The data
The data we’re using today are new experimental statistics looking at the percentage of taxis and PHVs (private hire vehicles) of different ages by region.
The data is available in the data folder associated with this project (“Data/taxi0116.xlsx”) in a non-tidy, human-readable format.
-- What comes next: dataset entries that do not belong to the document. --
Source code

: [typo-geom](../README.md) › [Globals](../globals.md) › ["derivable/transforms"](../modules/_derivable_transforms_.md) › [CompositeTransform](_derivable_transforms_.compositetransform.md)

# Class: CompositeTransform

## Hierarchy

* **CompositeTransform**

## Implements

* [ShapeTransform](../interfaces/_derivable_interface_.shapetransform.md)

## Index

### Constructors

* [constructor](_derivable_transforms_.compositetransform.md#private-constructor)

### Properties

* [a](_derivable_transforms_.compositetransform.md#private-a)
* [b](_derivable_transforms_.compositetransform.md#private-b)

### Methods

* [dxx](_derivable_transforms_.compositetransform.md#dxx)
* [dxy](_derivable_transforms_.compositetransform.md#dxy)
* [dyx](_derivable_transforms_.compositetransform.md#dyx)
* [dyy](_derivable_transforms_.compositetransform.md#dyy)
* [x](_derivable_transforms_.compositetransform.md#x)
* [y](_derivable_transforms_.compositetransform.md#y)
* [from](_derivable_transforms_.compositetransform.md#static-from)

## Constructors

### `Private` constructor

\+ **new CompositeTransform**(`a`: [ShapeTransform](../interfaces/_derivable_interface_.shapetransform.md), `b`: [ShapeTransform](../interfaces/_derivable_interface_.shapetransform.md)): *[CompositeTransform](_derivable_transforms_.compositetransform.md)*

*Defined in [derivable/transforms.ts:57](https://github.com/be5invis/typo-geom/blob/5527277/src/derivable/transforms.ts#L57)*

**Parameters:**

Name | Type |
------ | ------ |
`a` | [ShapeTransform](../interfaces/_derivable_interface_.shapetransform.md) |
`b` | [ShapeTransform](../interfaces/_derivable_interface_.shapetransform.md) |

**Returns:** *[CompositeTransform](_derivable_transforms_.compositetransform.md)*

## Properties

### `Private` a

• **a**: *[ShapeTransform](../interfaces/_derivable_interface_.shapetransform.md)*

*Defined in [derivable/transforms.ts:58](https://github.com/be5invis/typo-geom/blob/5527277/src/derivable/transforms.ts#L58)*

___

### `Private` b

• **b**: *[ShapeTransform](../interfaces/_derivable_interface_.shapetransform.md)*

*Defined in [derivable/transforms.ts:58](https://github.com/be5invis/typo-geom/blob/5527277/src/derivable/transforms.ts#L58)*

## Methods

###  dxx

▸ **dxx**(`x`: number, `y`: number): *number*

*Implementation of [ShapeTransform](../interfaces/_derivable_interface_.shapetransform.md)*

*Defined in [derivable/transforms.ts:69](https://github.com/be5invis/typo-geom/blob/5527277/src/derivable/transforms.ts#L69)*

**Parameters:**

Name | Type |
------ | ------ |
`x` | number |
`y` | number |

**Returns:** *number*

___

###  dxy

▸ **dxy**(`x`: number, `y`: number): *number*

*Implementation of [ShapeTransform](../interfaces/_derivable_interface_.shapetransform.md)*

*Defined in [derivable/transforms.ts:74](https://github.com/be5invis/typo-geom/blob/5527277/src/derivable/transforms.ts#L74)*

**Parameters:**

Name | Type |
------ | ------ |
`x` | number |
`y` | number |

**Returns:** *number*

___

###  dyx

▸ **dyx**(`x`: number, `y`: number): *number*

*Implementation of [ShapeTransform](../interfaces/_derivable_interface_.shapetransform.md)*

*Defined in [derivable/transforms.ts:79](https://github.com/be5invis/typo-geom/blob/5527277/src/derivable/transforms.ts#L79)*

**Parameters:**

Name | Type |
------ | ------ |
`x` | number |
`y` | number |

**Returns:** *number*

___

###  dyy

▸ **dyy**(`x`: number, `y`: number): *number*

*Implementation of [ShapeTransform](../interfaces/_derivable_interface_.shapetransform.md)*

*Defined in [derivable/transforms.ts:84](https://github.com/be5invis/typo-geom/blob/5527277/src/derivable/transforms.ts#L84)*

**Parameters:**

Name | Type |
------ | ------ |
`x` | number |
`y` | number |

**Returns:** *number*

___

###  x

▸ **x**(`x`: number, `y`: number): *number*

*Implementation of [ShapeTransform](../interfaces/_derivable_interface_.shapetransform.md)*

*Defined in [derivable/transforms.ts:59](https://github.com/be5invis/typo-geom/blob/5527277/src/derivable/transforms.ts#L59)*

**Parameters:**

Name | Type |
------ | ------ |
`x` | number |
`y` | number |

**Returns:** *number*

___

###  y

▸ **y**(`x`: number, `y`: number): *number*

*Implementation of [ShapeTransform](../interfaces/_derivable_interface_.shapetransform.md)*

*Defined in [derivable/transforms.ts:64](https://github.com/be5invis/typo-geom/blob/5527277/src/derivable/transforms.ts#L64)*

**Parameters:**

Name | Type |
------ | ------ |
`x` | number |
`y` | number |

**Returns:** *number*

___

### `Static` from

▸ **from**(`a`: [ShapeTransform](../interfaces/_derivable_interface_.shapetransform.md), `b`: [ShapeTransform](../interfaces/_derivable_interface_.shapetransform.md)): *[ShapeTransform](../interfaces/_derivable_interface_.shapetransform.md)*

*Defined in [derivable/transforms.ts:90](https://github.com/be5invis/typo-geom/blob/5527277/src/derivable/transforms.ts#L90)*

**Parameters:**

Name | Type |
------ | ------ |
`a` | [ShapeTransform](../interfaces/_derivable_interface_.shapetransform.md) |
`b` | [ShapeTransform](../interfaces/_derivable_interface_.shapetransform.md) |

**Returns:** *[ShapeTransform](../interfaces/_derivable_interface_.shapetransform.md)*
You can see the first rows of the data below:
Region | Up to 1 year | 1 up to 2 years | 2 up to 3 years | 3 up to 4 years | 4 up to 5 years | 5 up to 6 years | 6 up to 10 years | 10 up to 13 years | 13 years and over | Unknown [note 2] | Average age (years) |
---|---|---|---|---|---|---|---|---|---|---|---|
East Midlands | 0.3 | 2.0 | 1.4 | 2.5 | 7.6 | 10.4 | 49.2 | 16.1 | 8.6 | 1.8 | 7.3 |
East of England | 0.4 | 3.4 | 2.2 | 2.5 | 8.2 | 10.8 | 44.7 | 14.6 | 12.1 | 1.1 | 7.5 |
London | 2.1 | 10.3 | 6.8 | 5.8 | 12.4 | 6.5 | 32.3 | 20.0 | 3.9 | 0.0 | 6.1 |
North East | 0.3 | 2.2 | 1.8 | 3.0 | 6.9 | 10.6 | 51.9 | 16.0 | 6.3 | 1.1 | 7.1 |
North West | 0.1 | 1.9 | 1.4 | 1.3 | 5.1 | 6.5 | 32.2 | 22.1 | 28.3 | 1.1 | 9.4 |
South East | 0.4 | 2.1 | 1.7 | 2.8 | 7.5 | 11.2 | 47.1 | 16.3 | 8.3 | 2.6 | 7.2 |
The data covers both taxis and PHVs in separate sheets (called taxi and phv respectively). Each different age range of the vehicles is recorded in a separate column, and each row is for a different region.
Each cell contains a value of percentage of vehicles in each region or country that are in each age bracket. Each region or country sums to 100%.
The task
Read the data in to R using the readxl
read_excel()
function. It is saved in the Data folder of this repository, and is calledtaxi0116.xlsx
. You will want to read in sheet 1 for taxi data. You will want to include the folder name in the code when reading the file in e.g. “Data/taxi0116.xlsx”Pivot the data longer into a tidy data format, so you have the taxi ages in one column, and the percentage of the total in another You will want to use the tidyr function pivot_longer() to do this
Filter the data to remove the England and Wales and England total rows.
Create a stacked bar chart in ggplot of the data, with region on the x axis and percentages on the y axis, splitting the data by taxi age.
Make your chart publication-worthy! Aspects you may want to consider include:
- The theme and colours used in your charts
- The formatting and labelling of your chart axes
- The order of the regions, and the ages of the taxis
- Do you want to include the average age of taxis on the chart somehow?
- Can you duplicate the same chart for the PHV data?